TASK PROMPT. Below are some records. Return exactly the lines from the one with "1. Seleccione el" to the one with "[Configurar la gestión", and nothing else.

*** Opening of PROVIDED ENTRIES ***

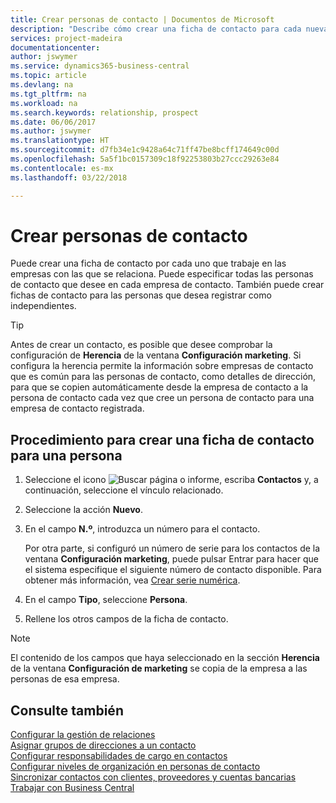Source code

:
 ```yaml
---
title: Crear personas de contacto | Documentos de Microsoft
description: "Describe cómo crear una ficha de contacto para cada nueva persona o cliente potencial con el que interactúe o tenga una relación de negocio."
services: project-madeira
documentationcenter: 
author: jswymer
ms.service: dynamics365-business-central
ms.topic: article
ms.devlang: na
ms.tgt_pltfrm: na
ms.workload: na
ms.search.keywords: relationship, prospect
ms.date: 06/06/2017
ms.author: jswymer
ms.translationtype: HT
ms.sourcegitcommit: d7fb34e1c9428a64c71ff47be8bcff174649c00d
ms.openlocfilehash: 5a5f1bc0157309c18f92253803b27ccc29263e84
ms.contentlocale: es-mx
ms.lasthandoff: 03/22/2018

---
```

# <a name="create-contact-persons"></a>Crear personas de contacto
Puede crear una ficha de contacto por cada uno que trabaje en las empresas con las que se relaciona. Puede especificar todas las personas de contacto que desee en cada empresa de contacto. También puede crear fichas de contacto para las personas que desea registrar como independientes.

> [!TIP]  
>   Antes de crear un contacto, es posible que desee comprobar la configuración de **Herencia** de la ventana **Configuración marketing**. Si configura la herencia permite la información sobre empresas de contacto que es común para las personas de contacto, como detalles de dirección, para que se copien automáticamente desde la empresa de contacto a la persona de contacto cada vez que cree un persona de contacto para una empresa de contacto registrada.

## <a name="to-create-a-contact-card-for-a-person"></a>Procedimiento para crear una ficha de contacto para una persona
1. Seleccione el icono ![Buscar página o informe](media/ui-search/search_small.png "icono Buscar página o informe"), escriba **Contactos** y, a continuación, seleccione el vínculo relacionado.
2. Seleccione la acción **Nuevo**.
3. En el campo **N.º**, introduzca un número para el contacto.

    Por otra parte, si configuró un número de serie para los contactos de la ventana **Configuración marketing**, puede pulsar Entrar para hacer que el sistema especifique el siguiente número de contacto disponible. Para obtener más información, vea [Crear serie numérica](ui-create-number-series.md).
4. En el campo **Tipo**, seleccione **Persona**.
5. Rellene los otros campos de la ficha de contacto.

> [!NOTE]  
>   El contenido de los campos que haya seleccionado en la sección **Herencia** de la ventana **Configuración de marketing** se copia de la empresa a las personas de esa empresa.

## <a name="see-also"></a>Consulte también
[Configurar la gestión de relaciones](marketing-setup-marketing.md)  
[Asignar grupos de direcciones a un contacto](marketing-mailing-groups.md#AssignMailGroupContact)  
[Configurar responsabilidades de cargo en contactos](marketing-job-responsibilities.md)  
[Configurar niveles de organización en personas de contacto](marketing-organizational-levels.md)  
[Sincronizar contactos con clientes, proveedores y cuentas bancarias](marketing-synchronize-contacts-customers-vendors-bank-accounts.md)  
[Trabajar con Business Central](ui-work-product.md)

*** Close of PROVIDED ENTRIES ***
*** Opening of PROVIDED ENTRIES ***

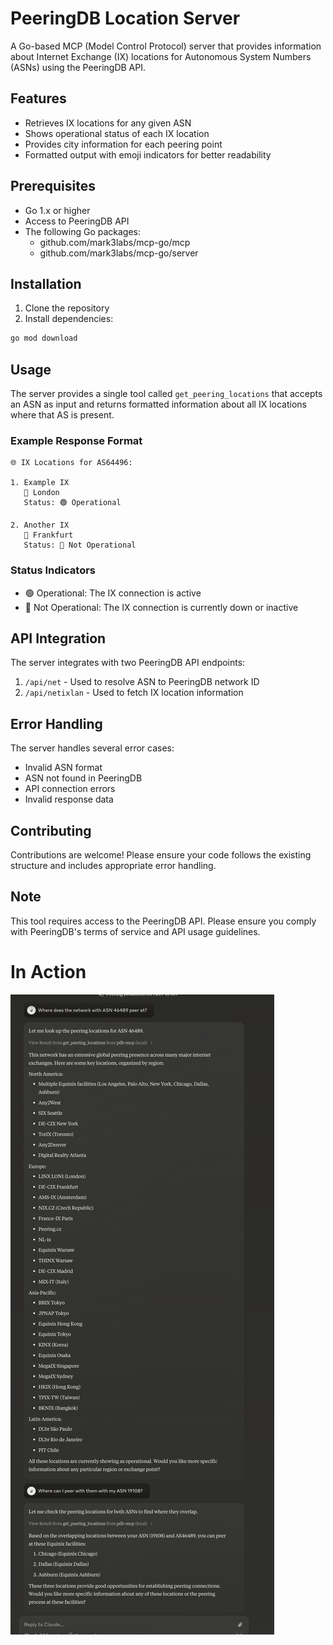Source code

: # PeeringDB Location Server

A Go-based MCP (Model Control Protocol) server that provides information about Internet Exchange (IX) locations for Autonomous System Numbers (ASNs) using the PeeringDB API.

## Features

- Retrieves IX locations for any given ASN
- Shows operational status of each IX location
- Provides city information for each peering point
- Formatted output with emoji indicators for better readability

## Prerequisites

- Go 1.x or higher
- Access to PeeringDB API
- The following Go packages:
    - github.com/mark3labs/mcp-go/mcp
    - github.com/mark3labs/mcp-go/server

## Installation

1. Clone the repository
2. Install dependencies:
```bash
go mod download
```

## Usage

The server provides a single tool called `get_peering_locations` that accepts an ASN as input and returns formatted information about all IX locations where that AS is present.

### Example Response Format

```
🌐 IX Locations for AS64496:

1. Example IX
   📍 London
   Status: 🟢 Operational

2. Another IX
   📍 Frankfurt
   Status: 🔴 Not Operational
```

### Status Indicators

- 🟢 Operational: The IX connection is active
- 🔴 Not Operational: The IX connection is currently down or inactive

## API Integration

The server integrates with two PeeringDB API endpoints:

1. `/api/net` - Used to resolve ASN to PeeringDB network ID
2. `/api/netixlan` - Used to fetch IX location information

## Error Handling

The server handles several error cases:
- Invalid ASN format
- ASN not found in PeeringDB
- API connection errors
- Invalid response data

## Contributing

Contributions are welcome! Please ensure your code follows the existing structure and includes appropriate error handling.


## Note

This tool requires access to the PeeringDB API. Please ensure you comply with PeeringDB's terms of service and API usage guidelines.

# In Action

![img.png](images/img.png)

*** Close of PROVIDED ENTRIES ***

EXPECTED OUTPUT.
1. Seleccione el icono ![Buscar página o informe](media/ui-search/search_small.png "icono Buscar página o informe"), escriba **Contactos** y, a continuación, seleccione el vínculo relacionado.
2. Seleccione la acción **Nuevo**.
3. En el campo **N.º**, introduzca un número para el contacto.

    Por otra parte, si configuró un número de serie para los contactos de la ventana **Configuración marketing**, puede pulsar Entrar para hacer que el sistema especifique el siguiente número de contacto disponible. Para obtener más información, vea [Crear serie numérica](ui-create-number-series.md).
4. En el campo **Tipo**, seleccione **Persona**.
5. Rellene los otros campos de la ficha de contacto.

> [!NOTE]  
>   El contenido de los campos que haya seleccionado en la sección **Herencia** de la ventana **Configuración de marketing** se copia de la empresa a las personas de esa empresa.

## <a name="see-also"></a>Consulte también
[Configurar la gestión de relaciones](marketing-setup-marketing.md)  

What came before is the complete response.